* **YOUR INSTRUCTIONS**: Print out each entry below exactly; do not carry over any image.
START STUDY MATERIAL
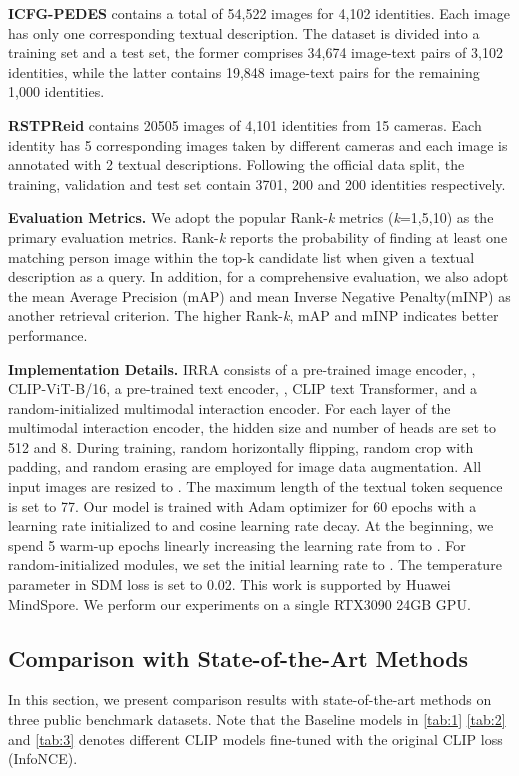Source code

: \documentclass[10pt,twocolumn,letterpaper]{article}
\begin{document}
\textbf{ICFG-PEDES} \cite{ding2021semantically} contains a total of 54,522 images for 4,102 identities. Each image has only one corresponding textual description. The dataset is divided into a training set and a test set, the former comprises 34,674 image-text pairs of 3,102 identities, while the latter contains 19,848 image-text pairs for the remaining 1,000 identities.

\textbf{RSTPReid} \cite{zhu2021dssl} contains 20505 images of 4,101 identities from 15 cameras. Each identity has 5 corresponding images taken by different cameras and each image is annotated with 2 textual descriptions. Following the official data split, the training, validation and test set contain 3701, 200 and 200 identities respectively.


\textbf{Evaluation Metrics.} We adopt the popular Rank-\textit{k} metrics (\textit{k}=1,5,10) as the primary evaluation metrics. Rank-\textit{k} reports the probability of finding at least one matching person image within the top-k candidate list when given a textual description as a query. In addition, for a comprehensive evaluation, we also adopt the mean Average Precision (mAP) and mean Inverse Negative Penalty(mINP)\cite{ye2021deep} as another retrieval criterion. The higher Rank-\textit{k}, mAP and mINP indicates better performance.

\textbf{Implementation Details.} IRRA consists of a pre-trained image encoder, \ie, CLIP-ViT-B/16, a pre-trained text encoder, \ie, CLIP text Transformer, and a random-initialized multimodal interaction encoder. For each layer of the multimodal interaction encoder, the hidden size and number of heads are set to 512 and 8. During training, random horizontally flipping, random crop with padding, and random erasing are employed for image data augmentation. All input images are resized to . The maximum length of the textual token sequence  is set to 77. Our model is trained with Adam optimizer\cite{kingma2015adam} for 60 epochs with a learning rate initialized to  and  cosine learning rate decay. At the beginning, we spend 5 warm-up epochs linearly increasing the learning rate from  to . For random-initialized modules, we set the initial learning rate to . The temperature parameter  in SDM loss is set to 0.02. This work is supported by Huawei MindSpore\cite{mindspore}. We perform our experiments on a single RTX3090 24GB GPU.

\subsection{Comparison with State-of-the-Art Methods}
In this section, we present comparison results with state-of-the-art methods on three public benchmark datasets.
Note that the Baseline models in \cref{tab:1} \ref{tab:2} and \ref{tab:3} denotes different CLIP models fine-tuned with the original CLIP loss (InfoNCE\cite{oord2018representation}).
\end{document}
END STUDY MATERIAL
* **ANSWER TO THIS PROBLEM**:
Source code

: \documentclass[10pt,twocolumn,letterpaper]{article}
\begin{document}
\textbf{ICFG-PEDES} \cite{ding2021semantically} contains a total of 54,522 images for 4,102 identities. Each image has only one corresponding textual description. The dataset is divided into a training set and a test set, the former comprises 34,674 image-text pairs of 3,102 identities, while the latter contains 19,848 image-text pairs for the remaining 1,000 identities.

\textbf{RSTPReid} \cite{zhu2021dssl} contains 20505 images of 4,101 identities from 15 cameras. Each identity has 5 corresponding images taken by different cameras and each image is annotated with 2 textual descriptions. Following the official data split, the training, validation and test set contain 3701, 200 and 200 identities respectively.


\textbf{Evaluation Metrics.} We adopt the popular Rank-\textit{k} metrics (\textit{k}=1,5,10) as the primary evaluation metrics. Rank-\textit{k} reports the probability of finding at least one matching person image within the top-k candidate list when given a textual description as a query. In addition, for a comprehensive evaluation, we also adopt the mean Average Precision (mAP) and mean Inverse Negative Penalty(mINP)\cite{ye2021deep} as another retrieval criterion. The higher Rank-\textit{k}, mAP and mINP indicates better performance.

\textbf{Implementation Details.} IRRA consists of a pre-trained image encoder, \ie, CLIP-ViT-B/16, a pre-trained text encoder, \ie, CLIP text Transformer, and a random-initialized multimodal interaction encoder. For each layer of the multimodal interaction encoder, the hidden size and number of heads are set to 512 and 8. During training, random horizontally flipping, random crop with padding, and random erasing are employed for image data augmentation. All input images are resized to . The maximum length of the textual token sequence  is set to 77. Our model is trained with Adam optimizer\cite{kingma2015adam} for 60 epochs with a learning rate initialized to  and  cosine learning rate decay. At the beginning, we spend 5 warm-up epochs linearly increasing the learning rate from  to . For random-initialized modules, we set the initial learning rate to . The temperature parameter  in SDM loss is set to 0.02. This work is supported by Huawei MindSpore\cite{mindspore}. We perform our experiments on a single RTX3090 24GB GPU.

\subsection{Comparison with State-of-the-Art Methods}
In this section, we present comparison results with state-of-the-art methods on three public benchmark datasets.
Note that the Baseline models in \cref{tab:1} \ref{tab:2} and \ref{tab:3} denotes different CLIP models fine-tuned with the original CLIP loss (InfoNCE\cite{oord2018representation}).
\end{document}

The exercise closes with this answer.